Soustraire des produits périmés mis à la poubelle ne constitue pas un vol
Le vol de denrées alimentaires au détriment de l'employeur peut justifier un licenciement. Ainsi, commet une faute grave le salarié d'un supermarché qui a dérobé divers produits alimentaires et les a dissimulé dans son véhicule, s'agissant d'un fait non isolé (Cass. soc. 26 mars 2003 n° 01-41.752). Les juges font parfois preuve de clémence au regard de la valeur des biens en cause : le vol de deux morceaux de fromage à la cantine ne justifie pas un licenciement par exemple (CA Metz 17 décembre 2012 n°10/04299), de même que le fait pour un employé de supermarché d'avoir emporté des déchets de viande dont il n'est pas démontré qu'ils étaient commercialisables et qui ont été jetés aussitôt après leur saisie (Cass. soc. 11 juillet 1991 n° 90-40.695).
En matière pénale, un arrêt récent de la Chambre criminelle de la Cour de cassation a d'ailleurs décidé récemment que récupérer des produits périmés mis à la poubelle ne constitue pas un vol (Cass. crim., 15 décembre 2015, n°14-84.906).
En l'espèce, la directrice d'un supermarché était poursuivie pour vol pour avoir soustrait des produits périmés qui avaient été mis à la poubelle du magasin dans l'attente de leur destruction, en application des dispositions de l’article 311-1 du code pénal, qui dispose que le vol est la soustraction frauduleuse de la chose d'autrui. La cour d'appel avait la prévenue à une peine de 1000 € d'amende avec sursis et à 500 euros en réparation du préjudice matériel subi par l'employeur.
La décision est cassée. Selon la Cour de cassation, les objets soustraits, devenus impropres à la commercialisation, avaient été retirés de la vente et mis à la poubelle dans l'attente de leur destruction, de sorte que l'entreprise avait clairement manifesté son intention de les abandonner. En d'autres termes, le fait pour l'entreprise de se dessaisir des denrées en cause, de n'en être plus propriétaire fait échec par suite à la qualification de vol. Dans une affaire un peu plus ancienne, la même Cour avait jugé au contraire, à propos d'une lettre jetée par l'employeur à la poubelle et utilisée par un salarié au cours d'un litige prud'homal, que le vol est constitué dès lors que le propriétaire de la lettre a la faculté de revenir sur sa décision et reprendre son bien (Cass. crim., 10 mai 2005, n°04-85.349).

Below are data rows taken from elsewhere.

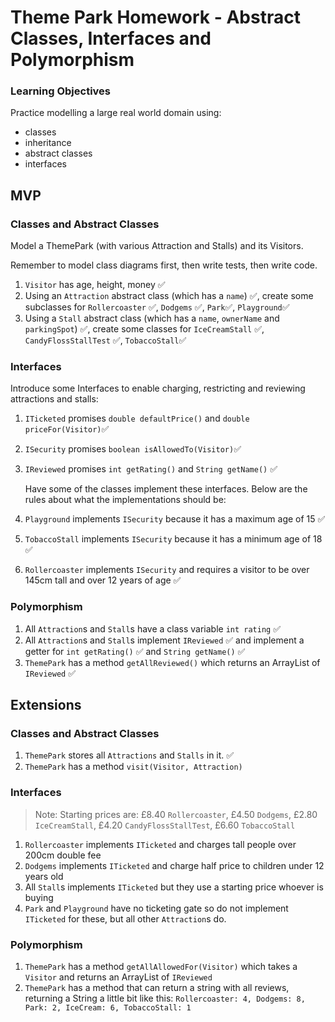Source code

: # Theme Park Homework - Abstract Classes, Interfaces and Polymorphism

### Learning Objectives

Practice modelling a large real world domain using:

- classes
- inheritance
- abstract classes
- interfaces

## MVP

### Classes and Abstract Classes

Model a ThemePark (with various Attraction and Stalls) and its Visitors.

Remember to model class diagrams first, then write tests, then write code.

1. `Visitor` has age, height, money :white_check_mark:
2. Using an `Attraction` abstract class (which has a `name`) :white_check_mark:, create some subclasses for `Rollercoaster` :white_check_mark:, `Dodgems` :white_check_mark:, `Park`:white_check_mark:, `Playground`:white_check_mark:
3. Using a `Stall` abstract class (which has a `name`, `ownerName` and `parkingSpot`) :white_check_mark:, create some classes for `IceCreamStall` :white_check_mark:, `CandyFlossStallTest` :white_check_mark:, `TobaccoStall`:white_check_mark:

### Interfaces

Introduce some Interfaces to enable charging, restricting and reviewing attractions and stalls:

1. `ITicketed` promises `double defaultPrice()` and `double priceFor(Visitor)`:white_check_mark:
2. `ISecurity` promises `boolean isAllowedTo(Visitor)`:white_check_mark:
3. `IReviewed` promises `int getRating()` and `String getName()` :white_check_mark:

   Have some of the classes implement these interfaces. Below are the rules about what the implementations should be:

4. `Playground` implements `ISecurity` because it has a maximum age of 15 :white_check_mark:
5. `TobaccoStall` implements `ISecurity` because it has a minimum age of 18 :white_check_mark:
6. `Rollercoaster` implements `ISecurity` and requires a visitor to be over 145cm tall and over 12 years of age :white_check_mark:

### Polymorphism

1. All `Attraction`s and `Stall`s have a class variable `int rating` :white_check_mark:
2. All `Attraction`s and `Stall`s implement `IReviewed` :white_check_mark: ​and implement a getter for `int getRating()` :white_check_mark: and `String getName()` :white_check_mark:
3. `ThemePark` has a method `getAllReviewed()` which returns an ArrayList of `IReviewed` :white_check_mark:

## Extensions

### Classes and Abstract Classes

1. `ThemePark` stores all `Attractions` and `Stalls` in it. :white_check_mark:
2. `ThemePark` has a method `visit(Visitor, Attraction)`

### Interfaces

> Note: Starting prices are: £8.40 `Rollercoaster`, £4.50 `Dodgems`, £2.80 `IceCreamStall`, £4.20 `CandyFlossStallTest`, £6.60 `TobaccoStall`

1. `Rollercoaster` implements `ITicketed` and charges tall people over 200cm double fee
2. `Dodgems` implements `ITicketed` and charge half price to children under 12 years old
3. All `Stall`s implements `ITicketed` but they use a starting price whoever is buying
4. `Park` and `Playground` have no ticketing gate so do not implement `ITicketed` for these, but all other `Attraction`s do.

### Polymorphism

1. `ThemePark` has a method `getAllAllowedFor(Visitor)` which takes a `Visitor` and returns an ArrayList of `IReviewed`
2. `ThemePark` has a method that can return a string with all reviews, returning a String a little bit like this: `Rollercoaster: 4, Dodgems: 8, Park: 2, IceCream: 6, TobaccoStall: 1`
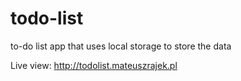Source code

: # todo-list
to-do list app that uses local storage to store the data

Live view: http://todolist.mateuszrajek.pl

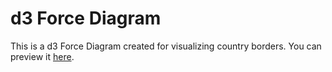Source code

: # d3 Force Diagram

This is a d3 Force Diagram created for visualizing country borders.  You can preview it [here](https://alexanderellis.github.io/d3-force/).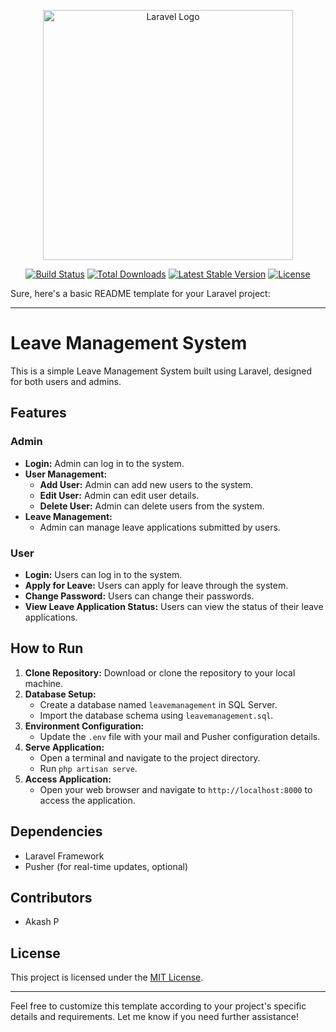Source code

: <p align="center"><a href="https://laravel.com" target="_blank"><img src="https://raw.githubusercontent.com/laravel/art/master/logo-lockup/5%20SVG/2%20CMYK/1%20Full%20Color/laravel-logolockup-cmyk-red.svg" width="400" alt="Laravel Logo"></a></p>

<p align="center">
<a href="https://github.com/laravel/framework/actions"><img src="https://github.com/laravel/framework/workflows/tests/badge.svg" alt="Build Status"></a>
<a href="https://packagist.org/packages/laravel/framework"><img src="https://img.shields.io/packagist/dt/laravel/framework" alt="Total Downloads"></a>
<a href="https://packagist.org/packages/laravel/framework"><img src="https://img.shields.io/packagist/v/laravel/framework" alt="Latest Stable Version"></a>
<a href="https://packagist.org/packages/laravel/framework"><img src="https://img.shields.io/packagist/l/laravel/framework" alt="License"></a>
</p>


Sure, here's a basic README template for your Laravel project:

---

# Leave Management System

This is a simple Leave Management System built using Laravel, designed for both users and admins.

## Features

### Admin
- **Login:** Admin can log in to the system.
- **User Management:**
  - **Add User:** Admin can add new users to the system.
  - **Edit User:** Admin can edit user details.
  - **Delete User:** Admin can delete users from the system.
- **Leave Management:**
  - Admin can manage leave applications submitted by users.

### User
- **Login:** Users can log in to the system.
- **Apply for Leave:** Users can apply for leave through the system.
- **Change Password:** Users can change their passwords.
- **View Leave Application Status:** Users can view the status of their leave applications.

## How to Run

1. **Clone Repository:** Download or clone the repository to your local machine.
2. **Database Setup:**
   - Create a database named `leavemanagement` in SQL Server.
   - Import the database schema using `leavemanagement.sql`.
3. **Environment Configuration:**
   - Update the `.env` file with your mail and Pusher configuration details.
4. **Serve Application:**
   - Open a terminal and navigate to the project directory.
   - Run `php artisan serve`.
5. **Access Application:**
   - Open your web browser and navigate to `http://localhost:8000` to access the application.

## Dependencies

- Laravel Framework
- Pusher (for real-time updates, optional)

## Contributors

- Akash P

## License

This project is licensed under the [MIT License](LICENSE).

---

Feel free to customize this template according to your project's specific details and requirements. Let me know if you need further assistance!
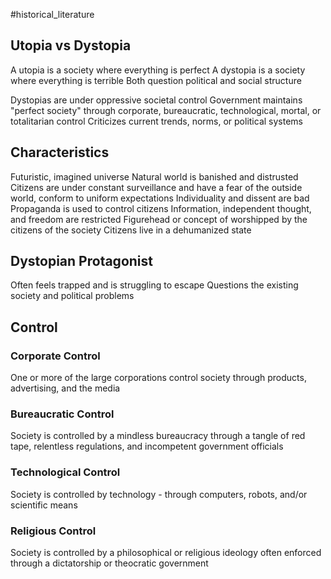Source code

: #historical_literature 

## Utopia vs Dystopia
A utopia is a society where everything is perfect
A dystopia is a society where everything is terrible
Both question political and social structure

Dystopias are under oppressive societal control
Government maintains "perfect society" through corporate, bureaucratic, technological, mortal, or totalitarian control
Criticizes current trends, norms, or political systems

## Characteristics
Futuristic, imagined universe
Natural world is banished and distrusted
Citizens are under constant surveillance and have a fear of the outside world, conform to uniform expectations
Individuality and dissent are bad 
Propaganda is used to control citizens
Information, independent thought, and freedom are restricted
Figurehead or concept of worshipped by the citizens of the society
Citizens live in a dehumanized state

## Dystopian Protagonist
Often feels trapped and is struggling to escape
Questions the existing society and political problems

## Control

### Corporate Control
One or more of the large corporations control society through products, advertising, and the media

### Bureaucratic Control
Society is controlled by a mindless bureaucracy through a tangle of red tape, relentless regulations, and incompetent government officials

### Technological Control
Society is controlled by technology - through computers, robots, and/or scientific means

### Religious Control
Society is controlled by a philosophical or religious ideology often enforced through a dictatorship or theocratic government
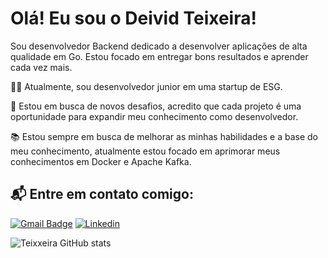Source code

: 

# Olá! Eu sou o Deivid Teixeira!

Sou desenvolvedor Backend dedicado a desenvolver aplicações de alta qualidade em Go. Estou focado em entregar bons resultados e aprender cada vez mais. 

👨‍💻 Atualmente, sou desenvolvedor junior em uma startup de ESG. 

👊 Estou em busca de novos desafios, acredito que cada projeto é uma oportunidade para expandir meu conhecimento como desenvolvedor.

📚 Estou sempre em busca de melhorar as minhas habilidades e a base do meu conhecimento, atualmente estou focado em aprimorar meus conhecimentos em Docker e Apache Kafka. 

## 📬 Entre em contato comigo: 

[![Gmail Badge](https://img.shields.io/badge/-Email-c14438?style=for-the-badge&logo=Gmail&logoColor=white&link=mailto:deividteixeira.go@gmail.com)](mailto:deividteixeira.go@gmail.com)
[![Linkedin](https://img.shields.io/badge/LinkedIn-0077B5?style=for-the-badge&logo=linkedin&logoColor=white)](https://www.linkedin.com/in/deivid-teixeira-36952a257/)


![Teixxeira GitHub stats](https://github-readme-stats.vercel.app/api?username=DEIVIDTEIXXEIRA&show_icons=true&theme=dracula)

Cette décision du 15 décembre 2015 trouve un écho dans l’actualité législative récente. La loi n° 2016-138 du 11 février 2016 relative à la lutte contre le gaspillage alimentaire prévoit que les distributeurs du secteur alimentaire devront s’efforcer de prévenir tout gaspillage alimentaire ou d’utiliser les denrées alimentaires invendues soit en faisant un don, soit en les destinant à la nourriture animale ou à la fabrication de compost pour l’agriculture ou une valorisation énergétique.